Possible changes: There are several steps we can take in response to our observations. In future versions, we intend to make The Box enclosed with consistent lighting to avoid environmental factors such as shadows from affecting the read gesture (which was a significant problem for participant 3). Additionally, if we were able to spend significant time revamping the technology, using a depth camera such a Kinect would alleviate issues surrounding lighting (and obviate the need for the black glove used in our current prototype).

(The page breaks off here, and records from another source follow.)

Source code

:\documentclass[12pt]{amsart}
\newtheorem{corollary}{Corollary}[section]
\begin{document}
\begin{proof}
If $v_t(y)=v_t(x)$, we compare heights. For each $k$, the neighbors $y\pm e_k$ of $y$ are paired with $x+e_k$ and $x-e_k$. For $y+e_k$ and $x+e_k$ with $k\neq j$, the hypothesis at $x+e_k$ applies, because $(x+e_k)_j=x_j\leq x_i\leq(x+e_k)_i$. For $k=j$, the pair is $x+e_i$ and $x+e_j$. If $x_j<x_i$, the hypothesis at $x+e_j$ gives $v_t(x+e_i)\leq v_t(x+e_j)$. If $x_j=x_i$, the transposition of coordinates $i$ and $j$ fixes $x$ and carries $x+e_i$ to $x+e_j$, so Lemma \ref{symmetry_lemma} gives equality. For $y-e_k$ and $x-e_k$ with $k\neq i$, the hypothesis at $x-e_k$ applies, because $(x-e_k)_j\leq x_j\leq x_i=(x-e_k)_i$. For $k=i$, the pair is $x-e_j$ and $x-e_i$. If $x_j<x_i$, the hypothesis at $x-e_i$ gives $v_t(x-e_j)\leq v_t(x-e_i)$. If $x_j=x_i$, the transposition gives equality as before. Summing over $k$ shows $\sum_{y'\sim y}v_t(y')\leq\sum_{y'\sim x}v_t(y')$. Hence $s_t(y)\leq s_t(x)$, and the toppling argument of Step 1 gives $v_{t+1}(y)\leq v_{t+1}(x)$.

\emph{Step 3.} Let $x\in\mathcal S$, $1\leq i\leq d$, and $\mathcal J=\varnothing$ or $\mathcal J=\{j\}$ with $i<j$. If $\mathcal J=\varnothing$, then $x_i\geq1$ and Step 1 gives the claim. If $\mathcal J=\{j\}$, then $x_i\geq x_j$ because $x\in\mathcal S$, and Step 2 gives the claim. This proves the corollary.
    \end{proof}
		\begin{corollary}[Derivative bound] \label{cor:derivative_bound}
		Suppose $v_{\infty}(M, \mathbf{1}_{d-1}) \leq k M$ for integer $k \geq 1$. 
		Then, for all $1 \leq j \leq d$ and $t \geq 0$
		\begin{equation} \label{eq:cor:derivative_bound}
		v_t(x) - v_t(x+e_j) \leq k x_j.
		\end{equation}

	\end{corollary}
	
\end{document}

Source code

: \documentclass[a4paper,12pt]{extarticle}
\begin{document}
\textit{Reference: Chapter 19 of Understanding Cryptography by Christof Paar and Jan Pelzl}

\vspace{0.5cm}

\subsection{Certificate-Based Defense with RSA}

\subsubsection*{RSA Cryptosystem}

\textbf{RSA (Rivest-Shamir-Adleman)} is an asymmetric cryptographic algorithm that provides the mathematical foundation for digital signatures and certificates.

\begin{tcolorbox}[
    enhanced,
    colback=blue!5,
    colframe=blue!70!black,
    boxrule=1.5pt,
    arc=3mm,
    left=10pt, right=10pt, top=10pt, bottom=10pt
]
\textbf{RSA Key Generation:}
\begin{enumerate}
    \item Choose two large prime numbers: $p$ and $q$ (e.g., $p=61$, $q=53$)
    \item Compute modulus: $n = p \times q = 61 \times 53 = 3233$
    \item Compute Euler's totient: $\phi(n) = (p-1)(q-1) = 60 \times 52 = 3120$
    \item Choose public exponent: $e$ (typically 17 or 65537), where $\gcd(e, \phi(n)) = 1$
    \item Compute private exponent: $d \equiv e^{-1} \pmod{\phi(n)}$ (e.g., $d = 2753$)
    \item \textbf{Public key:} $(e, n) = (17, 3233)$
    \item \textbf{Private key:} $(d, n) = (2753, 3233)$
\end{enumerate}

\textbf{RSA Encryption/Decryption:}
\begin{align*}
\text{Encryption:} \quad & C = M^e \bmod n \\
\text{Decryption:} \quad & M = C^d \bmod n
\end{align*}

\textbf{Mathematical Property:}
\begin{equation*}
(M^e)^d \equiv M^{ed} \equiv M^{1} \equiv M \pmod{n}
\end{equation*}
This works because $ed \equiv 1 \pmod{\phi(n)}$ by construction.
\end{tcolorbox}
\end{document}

In the final version of the product, we definitely want to make the Chrome plugin the one point of interaction. Currently, a terminal window is required to start the handshake reading process. Also, we would like to have facial recognition during the user selection process because typing in a username, as we have it in the status quo, would probably be slower. One last interaction mechanism that we should implement is feedback as users enter the password. Users appeared to rely on the terminal printout to signal when a gesture was read in, allowing them to move on to the next gesture. We would like to have the Chrome plugin provide a visual “ping” that indicates a gesture has been recorded.